With a recent update to pandas the CategoricalIndex error detection no longer works.

MWE:

import numpy as np
import pandas as pd
import tableone as tb

data = { 
    'Age': [35, 42, 30, 29, 51, 38],  
    'Gender': [1, 0, 1, 0, 0, 1],  
    'Income': [45000, np.nan, 65000, 48000, 70000, np.nan],  
    'Education': ['2', '1', '1', '', '1', '2'],  
    'Satisfaction': [4.5, 3.2, np.nan, 4.8, 3.9, 4.1]  
}
data = pd.DataFrame(data)

cat_col = ['Gender', 'Education']
for col in cat_col:
    data[col] = data[col].astype("category")
group = 'Gender'

data_table1 = tb.TableOne(data, categorical = cat_col, continuous=["Satisfaction"], 
    groupby = group, pval= True, htest_name=True,  decimals=3)

print(data_table1)

This leads to:

/home/mgale/dev/tableone/tableone/preprocessors.py:87: FutureWarning: The default of observed=False is deprecated and will be changed to True in a future version of pandas.
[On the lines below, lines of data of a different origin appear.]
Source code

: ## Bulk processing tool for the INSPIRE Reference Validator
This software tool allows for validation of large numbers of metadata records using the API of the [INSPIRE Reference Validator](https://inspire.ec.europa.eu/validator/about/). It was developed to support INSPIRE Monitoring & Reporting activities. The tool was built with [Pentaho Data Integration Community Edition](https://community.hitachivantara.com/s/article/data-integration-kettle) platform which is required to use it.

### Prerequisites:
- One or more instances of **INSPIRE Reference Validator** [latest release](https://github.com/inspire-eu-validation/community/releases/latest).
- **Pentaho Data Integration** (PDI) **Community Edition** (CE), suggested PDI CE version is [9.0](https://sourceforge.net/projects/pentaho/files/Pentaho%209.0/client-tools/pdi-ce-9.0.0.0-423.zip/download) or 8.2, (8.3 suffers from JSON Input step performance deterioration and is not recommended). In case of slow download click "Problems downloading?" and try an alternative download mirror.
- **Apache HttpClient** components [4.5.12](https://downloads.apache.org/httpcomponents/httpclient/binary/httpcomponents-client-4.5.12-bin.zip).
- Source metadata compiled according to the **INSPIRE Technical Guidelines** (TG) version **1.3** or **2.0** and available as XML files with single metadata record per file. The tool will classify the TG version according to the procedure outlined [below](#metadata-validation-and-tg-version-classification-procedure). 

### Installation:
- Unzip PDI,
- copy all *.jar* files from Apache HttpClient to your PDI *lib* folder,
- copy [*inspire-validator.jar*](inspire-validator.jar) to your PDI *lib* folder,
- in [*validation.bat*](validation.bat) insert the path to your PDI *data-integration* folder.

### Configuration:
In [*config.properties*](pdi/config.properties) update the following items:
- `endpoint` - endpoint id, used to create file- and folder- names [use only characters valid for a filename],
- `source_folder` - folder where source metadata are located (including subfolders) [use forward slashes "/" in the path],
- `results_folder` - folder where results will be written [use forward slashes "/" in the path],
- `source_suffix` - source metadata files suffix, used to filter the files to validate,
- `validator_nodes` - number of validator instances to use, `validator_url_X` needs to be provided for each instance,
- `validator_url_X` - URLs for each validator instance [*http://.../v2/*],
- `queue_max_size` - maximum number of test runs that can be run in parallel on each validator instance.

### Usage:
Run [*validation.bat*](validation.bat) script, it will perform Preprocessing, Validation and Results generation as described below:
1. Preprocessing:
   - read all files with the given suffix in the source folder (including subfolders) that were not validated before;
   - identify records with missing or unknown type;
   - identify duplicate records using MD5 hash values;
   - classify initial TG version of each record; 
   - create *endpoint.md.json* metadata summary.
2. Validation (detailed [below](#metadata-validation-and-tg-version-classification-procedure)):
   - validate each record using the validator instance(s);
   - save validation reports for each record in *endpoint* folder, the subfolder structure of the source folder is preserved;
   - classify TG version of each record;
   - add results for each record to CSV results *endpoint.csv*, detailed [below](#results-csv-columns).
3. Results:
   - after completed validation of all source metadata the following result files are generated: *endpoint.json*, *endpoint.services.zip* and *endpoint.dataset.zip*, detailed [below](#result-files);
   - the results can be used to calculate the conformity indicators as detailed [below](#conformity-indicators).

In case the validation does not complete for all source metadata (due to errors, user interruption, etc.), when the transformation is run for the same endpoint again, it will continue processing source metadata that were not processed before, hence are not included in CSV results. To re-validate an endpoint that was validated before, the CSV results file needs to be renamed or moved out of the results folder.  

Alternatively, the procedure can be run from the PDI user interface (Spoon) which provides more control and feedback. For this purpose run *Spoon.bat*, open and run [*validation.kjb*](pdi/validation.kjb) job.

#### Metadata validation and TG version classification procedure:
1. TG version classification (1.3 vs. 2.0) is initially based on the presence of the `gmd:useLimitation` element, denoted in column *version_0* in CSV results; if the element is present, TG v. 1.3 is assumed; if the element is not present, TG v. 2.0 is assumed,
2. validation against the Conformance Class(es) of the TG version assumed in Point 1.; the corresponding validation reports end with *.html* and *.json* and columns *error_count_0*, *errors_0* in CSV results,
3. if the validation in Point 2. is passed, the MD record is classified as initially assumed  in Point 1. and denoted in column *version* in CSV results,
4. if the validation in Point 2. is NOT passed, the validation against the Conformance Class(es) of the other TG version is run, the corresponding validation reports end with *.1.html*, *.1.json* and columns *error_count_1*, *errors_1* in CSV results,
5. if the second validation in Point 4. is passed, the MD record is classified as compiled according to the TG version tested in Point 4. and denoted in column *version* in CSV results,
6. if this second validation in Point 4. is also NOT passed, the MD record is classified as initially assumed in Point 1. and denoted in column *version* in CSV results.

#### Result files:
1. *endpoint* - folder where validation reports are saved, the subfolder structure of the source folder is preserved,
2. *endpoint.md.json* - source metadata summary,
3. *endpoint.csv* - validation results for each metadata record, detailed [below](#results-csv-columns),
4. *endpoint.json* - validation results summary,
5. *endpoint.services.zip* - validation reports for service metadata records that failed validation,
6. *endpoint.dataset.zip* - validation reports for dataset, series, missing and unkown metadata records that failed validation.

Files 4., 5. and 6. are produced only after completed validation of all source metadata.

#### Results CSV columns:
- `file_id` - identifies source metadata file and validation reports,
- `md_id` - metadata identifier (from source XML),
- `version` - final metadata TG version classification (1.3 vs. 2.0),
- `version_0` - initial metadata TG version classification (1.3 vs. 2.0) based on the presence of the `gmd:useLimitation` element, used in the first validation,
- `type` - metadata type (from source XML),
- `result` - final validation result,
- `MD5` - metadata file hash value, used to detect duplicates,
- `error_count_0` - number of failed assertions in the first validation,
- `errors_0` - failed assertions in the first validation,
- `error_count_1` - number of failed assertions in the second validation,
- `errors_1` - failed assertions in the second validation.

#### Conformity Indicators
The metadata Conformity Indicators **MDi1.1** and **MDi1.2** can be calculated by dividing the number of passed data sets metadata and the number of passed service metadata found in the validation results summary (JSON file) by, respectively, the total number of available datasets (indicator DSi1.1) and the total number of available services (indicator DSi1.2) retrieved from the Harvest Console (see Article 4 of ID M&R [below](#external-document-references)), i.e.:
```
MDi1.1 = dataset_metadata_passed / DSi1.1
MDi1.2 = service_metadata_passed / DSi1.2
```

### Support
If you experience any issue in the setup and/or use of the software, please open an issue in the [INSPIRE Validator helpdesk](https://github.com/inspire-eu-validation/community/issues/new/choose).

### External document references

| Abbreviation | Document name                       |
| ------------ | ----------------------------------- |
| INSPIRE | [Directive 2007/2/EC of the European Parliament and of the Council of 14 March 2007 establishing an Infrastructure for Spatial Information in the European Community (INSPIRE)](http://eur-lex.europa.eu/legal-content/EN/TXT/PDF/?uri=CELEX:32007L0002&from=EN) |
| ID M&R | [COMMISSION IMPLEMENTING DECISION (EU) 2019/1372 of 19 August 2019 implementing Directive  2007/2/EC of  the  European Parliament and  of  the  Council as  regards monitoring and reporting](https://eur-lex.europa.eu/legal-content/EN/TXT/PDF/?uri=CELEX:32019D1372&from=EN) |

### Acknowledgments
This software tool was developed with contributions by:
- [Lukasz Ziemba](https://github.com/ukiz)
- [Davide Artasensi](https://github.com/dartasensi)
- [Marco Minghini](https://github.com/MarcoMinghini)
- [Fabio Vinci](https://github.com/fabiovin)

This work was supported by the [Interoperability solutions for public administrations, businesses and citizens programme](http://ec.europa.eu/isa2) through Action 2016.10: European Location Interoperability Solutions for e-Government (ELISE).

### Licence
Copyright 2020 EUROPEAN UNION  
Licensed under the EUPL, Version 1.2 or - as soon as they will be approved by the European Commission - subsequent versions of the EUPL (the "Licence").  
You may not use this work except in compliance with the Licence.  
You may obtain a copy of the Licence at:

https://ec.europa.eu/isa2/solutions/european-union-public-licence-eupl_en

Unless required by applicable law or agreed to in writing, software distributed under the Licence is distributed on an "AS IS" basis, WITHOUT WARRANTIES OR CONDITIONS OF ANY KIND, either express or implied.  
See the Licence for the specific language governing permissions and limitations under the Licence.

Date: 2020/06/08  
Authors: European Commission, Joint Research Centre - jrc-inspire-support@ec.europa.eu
Pass observed=False to retain current behavior or observed=True to adopt the future default and silence this warning.
  groupbylvls = sorted(data.groupby(groupby).groups.keys())  # type: ignore
/home/mgale/dev/tableone/tableone/tables.py:399: FutureWarning: The default value of observed=False is deprecated and will change to observed=True in a future version of pandas. Specify observed=False to silence this warning and retain the current behavior
  df_cont = pd.pivot_table(cont_data, columns=[groupby], aggfunc=aggfuncs)
/home/mgale/dev/tableone/tableone/tables.py:399: FutureWarning: The default value of observed=False is deprecated and will change to observed=True in a future version of pandas. Specify observed=False to silence this warning and retain the current behavior
  df_cont = pd.pivot_table(cont_data, columns=[groupby], aggfunc=aggfuncs)
/home/mgale/dev/tableone/tableone/tables.py:399: FutureWarning: The default value of observed=False is deprecated and will change to observed=True in a future version of pandas. Specify observed=False to silence this warning and retain the current behavior
  df_cont = pd.pivot_table(cont_data, columns=[groupby], aggfunc=aggfuncs)
/home/mgale/dev/tableone/tableone/tables.py:399: FutureWarning: The default value of observed=False is deprecated and will change to observed=True in a future version of pandas. Specify observed=False to silence this warning and retain the current behavior
  df_cont = pd.pivot_table(cont_data, columns=[groupby], aggfunc=aggfuncs)
/home/mgale/dev/tableone/tableone/tables.py:399: FutureWarning: The default value of observed=False is deprecated and will change to observed=True in a future version of pandas. Specify observed=False to silence this warning and retain the current behavior
  df_cont = pd.pivot_table(cont_data, columns=[groupby], aggfunc=aggfuncs)
/home/mgale/dev/tableone/tableone/tables.py:399: FutureWarning: The default value of observed=False is deprecated and will change to observed=True in a future version of pandas. Specify observed=False to silence this warning and retain the current behavior
  df_cont = pd.pivot_table(cont_data, columns=[groupby], aggfunc=aggfuncs)
/home/mgale/dev/tableone/tableone/tables.py:399: FutureWarning: The default value of observed=False is deprecated and will change to observed=True in a future version of pandas. Specify observed=False to silence this warning and retain the current behavior
  df_cont = pd.pivot_table(cont_data, columns=[groupby], aggfunc=aggfuncs)
/home/mgale/dev/tableone/tableone/tables.py:399: FutureWarning: The default value of observed=False is deprecated and will change to observed=True in a future version of pandas. Specify observed=False to silence this warning and retain the current behavior
  df_cont = pd.pivot_table(cont_data, columns=[groupby], aggfunc=aggfuncs)
/home/mgale/dev/tableone/tableone/tables.py:399: FutureWarning: The default value of observed=False is deprecated and will change to observed=True in a future version of pandas. Specify observed=False to silence this warning and retain the current behavior
  df_cont = pd.pivot_table(cont_data, columns=[groupby], aggfunc=aggfuncs)
Traceback (most recent call last):
  File "/home/mgale/miniforge3/envs/data/lib/python3.13/site-packages/pandas/core/indexes/base.py", line 3812, in get_loc
    return self._engine.get_loc(casted_key)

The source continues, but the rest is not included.